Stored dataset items
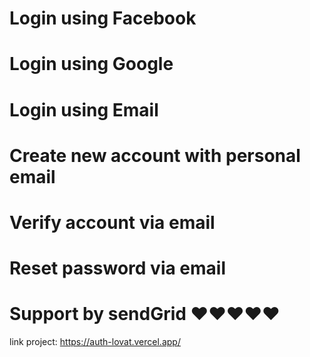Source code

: # Login using Facebook

# Login using Google

# Login using Email

# Create new account with personal email

# Verify account via email

# Reset password via email

# Support by sendGrid ❤❤❤❤❤

link project: https://auth-lovat.vercel.app/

*WHAT TO WORK ON:* Search the entries for the word "Login". Copy every line where it occurs.

*FINAL ANSWER:*
: # Login using Facebook
# Login using Google
# Login using Email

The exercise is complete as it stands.